As shown in FIGS. 29 and 30, the prepeeler 204 has a pair of nip roller assemblies 212, 214 and a peeling bar

216. The nip roller assemblies 212, 214 are movable toward and away from each other in the direction in which glass substrates 24 are fed. The nip roller assemblies 212, 214 have vertically movable upper rollers 212a, 214a and lower rollers 212b, 214b. When the upper rollers 212a, 214a are lowered, the upper rollers 212a, 214a and the lower rollers 212b, 214b grip glass substrates 24 therebetween. The peeling bar 216 is vertically movable between adjacent glass substrates 24. The upper rollers 212a, 214a may be replaced with presser bars or presser pins.

The photosensitive web 22 is reheated to a temperature in the range from 30° C to 120° C at the peeling roller 206 or at a position immediately before the peeling roller 206. When the photosensitive web 22 is thus reheated, the photosensitive resin layer (color material layer) 28 is prevented from being peeled off therefrom when the base film 26 is peeled off, so that a high-quality laminated surface

can be produced on the glass substrates 24. For heating the photosensitive web 22, the peeling roller 206 may comprise a heating roller such as a hot water roller or the like, or may be associated with a bar heater or an IR heater. The automatic base peeling mechanism 202 is followed downstream by a measuring unit 218 for measuring the area of a photosensitive resin layer 28 that is actually applied to a glass substrate 24. The measuring unit 218 has a plurality of spaced cameras 220 each comprising a CCD or the like. As shown in FIG. 31, the measuring unit 218 has four cameras 220, for example, for capturing the images of four corners Kl through K4 of a glass substrate 24 to which a photosensitive resin layer 28 is applied. Alternatively, the measuring unit 218 may have at least two cameras for capturing the images of each of longitudinal and transverse sides of a glass substrate 24, rather than the four corners Kl through K4 thereof.

The measuring unit 218 may comprise color sensors or laser sensors for detecting end faces of a glass substrate 24 or may comprise a combination of LED sensors, photodiode sensors, or line sensors for detecting end faces of a glass substrate 24. At least two of these sensors should desirably be employed to capture the image of each of the end faces for detecting the linearity of each of the end faces.

Surface inspection units (not shown) may be employed to detect surface defects of photosensitive laminated bodies

116, such as surface irregularities caused by the photosensitive web 22 itself, laminated film density irregularities caused by the manufacturing facility, wrinkles, striped patterns, dust particles, and other foreign matter. When such a surface defect is detected, the manufacturing apparatus 200 issues an alarm, ejects defective products, and manages subsequent processes based on the detected surface defect.
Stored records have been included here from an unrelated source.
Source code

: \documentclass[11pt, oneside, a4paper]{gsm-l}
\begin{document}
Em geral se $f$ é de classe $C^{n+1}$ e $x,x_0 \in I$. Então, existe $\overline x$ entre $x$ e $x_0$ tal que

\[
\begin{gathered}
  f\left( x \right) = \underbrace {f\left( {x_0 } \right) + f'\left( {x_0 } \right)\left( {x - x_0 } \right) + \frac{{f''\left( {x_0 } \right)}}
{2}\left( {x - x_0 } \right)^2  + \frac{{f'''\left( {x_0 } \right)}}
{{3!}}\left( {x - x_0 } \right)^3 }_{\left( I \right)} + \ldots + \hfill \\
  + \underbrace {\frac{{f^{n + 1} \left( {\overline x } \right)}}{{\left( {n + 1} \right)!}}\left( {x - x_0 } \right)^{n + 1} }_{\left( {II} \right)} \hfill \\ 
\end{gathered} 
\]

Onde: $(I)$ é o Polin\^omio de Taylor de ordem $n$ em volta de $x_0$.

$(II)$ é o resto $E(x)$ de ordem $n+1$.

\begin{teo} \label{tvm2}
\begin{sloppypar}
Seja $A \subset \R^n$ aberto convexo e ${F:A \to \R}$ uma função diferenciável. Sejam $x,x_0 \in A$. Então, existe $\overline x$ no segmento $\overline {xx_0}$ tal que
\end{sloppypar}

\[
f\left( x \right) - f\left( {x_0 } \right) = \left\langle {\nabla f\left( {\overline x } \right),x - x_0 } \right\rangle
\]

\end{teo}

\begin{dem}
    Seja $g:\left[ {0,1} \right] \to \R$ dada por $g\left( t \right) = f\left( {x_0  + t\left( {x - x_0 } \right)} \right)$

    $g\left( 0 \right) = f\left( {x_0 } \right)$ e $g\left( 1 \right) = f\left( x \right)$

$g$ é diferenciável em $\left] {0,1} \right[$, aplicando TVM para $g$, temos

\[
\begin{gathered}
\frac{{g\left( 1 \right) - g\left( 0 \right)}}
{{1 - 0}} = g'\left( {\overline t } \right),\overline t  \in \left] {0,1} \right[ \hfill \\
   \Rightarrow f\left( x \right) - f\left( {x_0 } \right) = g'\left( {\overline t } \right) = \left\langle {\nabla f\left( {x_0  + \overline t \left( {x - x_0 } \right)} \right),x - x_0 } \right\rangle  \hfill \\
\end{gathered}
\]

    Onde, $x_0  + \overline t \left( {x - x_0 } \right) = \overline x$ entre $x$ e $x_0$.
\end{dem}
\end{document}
According to the fourth embodiment , the applied substrate 24a to which the photosensitive web 22 is laminated is cooled by the cooling mechanism 182 and then delivered to the prepeeler 204. In the prepeeler 204, the nip roller assemblies 212, 214 grip the trailing and leading ends of two adjacent glass substrates 24, and the nip roller assembly 212 moves in the direction indicated by the arrow C at the same speed as the glass substrates 24, with the nip roller assembly 214 being decelerated in its travel in the direction indicated by the arrow C.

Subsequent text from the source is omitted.